● **Exercise objective**: Give the entries again, exactly as written.

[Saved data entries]
-*-*-

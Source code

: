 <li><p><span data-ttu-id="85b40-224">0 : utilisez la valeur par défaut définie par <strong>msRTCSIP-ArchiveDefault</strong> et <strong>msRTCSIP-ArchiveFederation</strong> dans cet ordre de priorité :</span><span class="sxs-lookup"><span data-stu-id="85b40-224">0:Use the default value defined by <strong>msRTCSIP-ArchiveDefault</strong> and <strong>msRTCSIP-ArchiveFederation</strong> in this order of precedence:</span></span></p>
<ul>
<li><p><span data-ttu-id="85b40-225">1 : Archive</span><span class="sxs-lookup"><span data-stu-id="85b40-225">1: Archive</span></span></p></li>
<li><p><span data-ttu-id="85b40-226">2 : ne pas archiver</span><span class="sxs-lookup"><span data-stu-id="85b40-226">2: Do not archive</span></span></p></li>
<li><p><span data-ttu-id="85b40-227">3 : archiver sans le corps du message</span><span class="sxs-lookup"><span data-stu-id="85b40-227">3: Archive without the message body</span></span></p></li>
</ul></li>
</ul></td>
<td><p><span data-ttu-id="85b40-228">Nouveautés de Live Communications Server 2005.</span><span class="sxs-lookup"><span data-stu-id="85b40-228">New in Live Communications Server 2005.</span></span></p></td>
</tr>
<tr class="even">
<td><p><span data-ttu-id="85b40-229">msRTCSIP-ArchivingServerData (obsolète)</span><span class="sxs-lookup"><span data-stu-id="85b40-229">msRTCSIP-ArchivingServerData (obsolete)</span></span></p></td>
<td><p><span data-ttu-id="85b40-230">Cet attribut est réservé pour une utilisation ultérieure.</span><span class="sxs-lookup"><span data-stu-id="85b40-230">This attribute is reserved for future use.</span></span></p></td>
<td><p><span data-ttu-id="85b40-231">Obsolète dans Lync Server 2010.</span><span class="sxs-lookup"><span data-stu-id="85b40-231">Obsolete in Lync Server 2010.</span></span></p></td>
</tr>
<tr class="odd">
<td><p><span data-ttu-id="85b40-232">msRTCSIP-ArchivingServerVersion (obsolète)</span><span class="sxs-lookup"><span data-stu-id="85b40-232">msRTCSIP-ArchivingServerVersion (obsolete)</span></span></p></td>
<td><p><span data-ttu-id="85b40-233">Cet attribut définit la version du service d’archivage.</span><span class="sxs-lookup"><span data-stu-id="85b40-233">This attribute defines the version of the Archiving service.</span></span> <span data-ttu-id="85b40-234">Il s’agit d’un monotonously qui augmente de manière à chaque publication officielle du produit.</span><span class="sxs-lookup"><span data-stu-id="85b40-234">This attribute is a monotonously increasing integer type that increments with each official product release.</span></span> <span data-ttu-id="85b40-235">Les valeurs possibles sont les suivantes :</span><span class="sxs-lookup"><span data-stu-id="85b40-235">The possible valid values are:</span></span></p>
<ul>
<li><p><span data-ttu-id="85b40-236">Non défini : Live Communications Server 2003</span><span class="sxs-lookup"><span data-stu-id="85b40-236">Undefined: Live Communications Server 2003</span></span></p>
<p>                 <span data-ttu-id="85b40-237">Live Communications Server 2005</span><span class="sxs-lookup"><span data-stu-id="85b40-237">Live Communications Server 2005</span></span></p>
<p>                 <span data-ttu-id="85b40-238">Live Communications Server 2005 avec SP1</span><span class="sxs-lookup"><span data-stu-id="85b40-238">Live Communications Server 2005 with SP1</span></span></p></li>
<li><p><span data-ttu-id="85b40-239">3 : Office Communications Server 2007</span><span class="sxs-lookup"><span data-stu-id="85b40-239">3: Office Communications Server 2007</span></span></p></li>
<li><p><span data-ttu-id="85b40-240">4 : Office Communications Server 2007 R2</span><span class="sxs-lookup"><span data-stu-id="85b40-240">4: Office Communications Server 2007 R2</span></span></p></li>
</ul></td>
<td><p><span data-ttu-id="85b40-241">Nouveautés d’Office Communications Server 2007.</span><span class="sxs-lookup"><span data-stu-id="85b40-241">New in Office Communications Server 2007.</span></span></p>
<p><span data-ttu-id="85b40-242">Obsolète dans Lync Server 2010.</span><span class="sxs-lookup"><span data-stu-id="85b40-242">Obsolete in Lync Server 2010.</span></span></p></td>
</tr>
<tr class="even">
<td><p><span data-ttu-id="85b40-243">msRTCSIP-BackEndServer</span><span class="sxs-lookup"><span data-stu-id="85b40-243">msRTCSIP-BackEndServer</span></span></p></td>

-*-*-

● **Task answer**:
Source code

: <li><p><span data-ttu-id="85b40-224">0 : utilisez la valeur par défaut définie par <strong>msRTCSIP-ArchiveDefault</strong> et <strong>msRTCSIP-ArchiveFederation</strong> dans cet ordre de priorité :</span><span class="sxs-lookup"><span data-stu-id="85b40-224">0:Use the default value defined by <strong>msRTCSIP-ArchiveDefault</strong> and <strong>msRTCSIP-ArchiveFederation</strong> in this order of precedence:</span></span></p>
<ul>
<li><p><span data-ttu-id="85b40-225">1 : Archive</span><span class="sxs-lookup"><span data-stu-id="85b40-225">1: Archive</span></span></p></li>
<li><p><span data-ttu-id="85b40-226">2 : ne pas archiver</span><span class="sxs-lookup"><span data-stu-id="85b40-226">2: Do not archive</span></span></p></li>
<li><p><span data-ttu-id="85b40-227">3 : archiver sans le corps du message</span><span class="sxs-lookup"><span data-stu-id="85b40-227">3: Archive without the message body</span></span></p></li>
</ul></li>
</ul></td>
<td><p><span data-ttu-id="85b40-228">Nouveautés de Live Communications Server 2005.</span><span class="sxs-lookup"><span data-stu-id="85b40-228">New in Live Communications Server 2005.</span></span></p></td>
</tr>
<tr class="even">
<td><p><span data-ttu-id="85b40-229">msRTCSIP-ArchivingServerData (obsolète)</span><span class="sxs-lookup"><span data-stu-id="85b40-229">msRTCSIP-ArchivingServerData (obsolete)</span></span></p></td>
<td><p><span data-ttu-id="85b40-230">Cet attribut est réservé pour une utilisation ultérieure.</span><span class="sxs-lookup"><span data-stu-id="85b40-230">This attribute is reserved for future use.</span></span></p></td>
<td><p><span data-ttu-id="85b40-231">Obsolète dans Lync Server 2010.</span><span class="sxs-lookup"><span data-stu-id="85b40-231">Obsolete in Lync Server 2010.</span></span></p></td>
</tr>
<tr class="odd">
<td><p><span data-ttu-id="85b40-232">msRTCSIP-ArchivingServerVersion (obsolète)</span><span class="sxs-lookup"><span data-stu-id="85b40-232">msRTCSIP-ArchivingServerVersion (obsolete)</span></span></p></td>
<td><p><span data-ttu-id="85b40-233">Cet attribut définit la version du service d’archivage.</span><span class="sxs-lookup"><span data-stu-id="85b40-233">This attribute defines the version of the Archiving service.</span></span> <span data-ttu-id="85b40-234">Il s’agit d’un monotonously qui augmente de manière à chaque publication officielle du produit.</span><span class="sxs-lookup"><span data-stu-id="85b40-234">This attribute is a monotonously increasing integer type that increments with each official product release.</span></span> <span data-ttu-id="85b40-235">Les valeurs possibles sont les suivantes :</span><span class="sxs-lookup"><span data-stu-id="85b40-235">The possible valid values are:</span></span></p>
<ul>
<li><p><span data-ttu-id="85b40-236">Non défini : Live Communications Server 2003</span><span class="sxs-lookup"><span data-stu-id="85b40-236">Undefined: Live Communications Server 2003</span></span></p>
<p>                 <span data-ttu-id="85b40-237">Live Communications Server 2005</span><span class="sxs-lookup"><span data-stu-id="85b40-237">Live Communications Server 2005</span></span></p>
<p>                 <span data-ttu-id="85b40-238">Live Communications Server 2005 avec SP1</span><span class="sxs-lookup"><span data-stu-id="85b40-238">Live Communications Server 2005 with SP1</span></span></p></li>
<li><p><span data-ttu-id="85b40-239">3 : Office Communications Server 2007</span><span class="sxs-lookup"><span data-stu-id="85b40-239">3: Office Communications Server 2007</span></span></p></li>
<li><p><span data-ttu-id="85b40-240">4 : Office Communications Server 2007 R2</span><span class="sxs-lookup"><span data-stu-id="85b40-240">4: Office Communications Server 2007 R2</span></span></p></li>
</ul></td>
<td><p><span data-ttu-id="85b40-241">Nouveautés d’Office Communications Server 2007.</span><span class="sxs-lookup"><span data-stu-id="85b40-241">New in Office Communications Server 2007.</span></span></p>
<p><span data-ttu-id="85b40-242">Obsolète dans Lync Server 2010.</span><span class="sxs-lookup"><span data-stu-id="85b40-242">Obsolete in Lync Server 2010.</span></span></p></td>
</tr>
<tr class="even">
<td><p><span data-ttu-id="85b40-243">msRTCSIP-BackEndServer</span><span class="sxs-lookup"><span data-stu-id="85b40-243">msRTCSIP-BackEndServer</span></span></p></td>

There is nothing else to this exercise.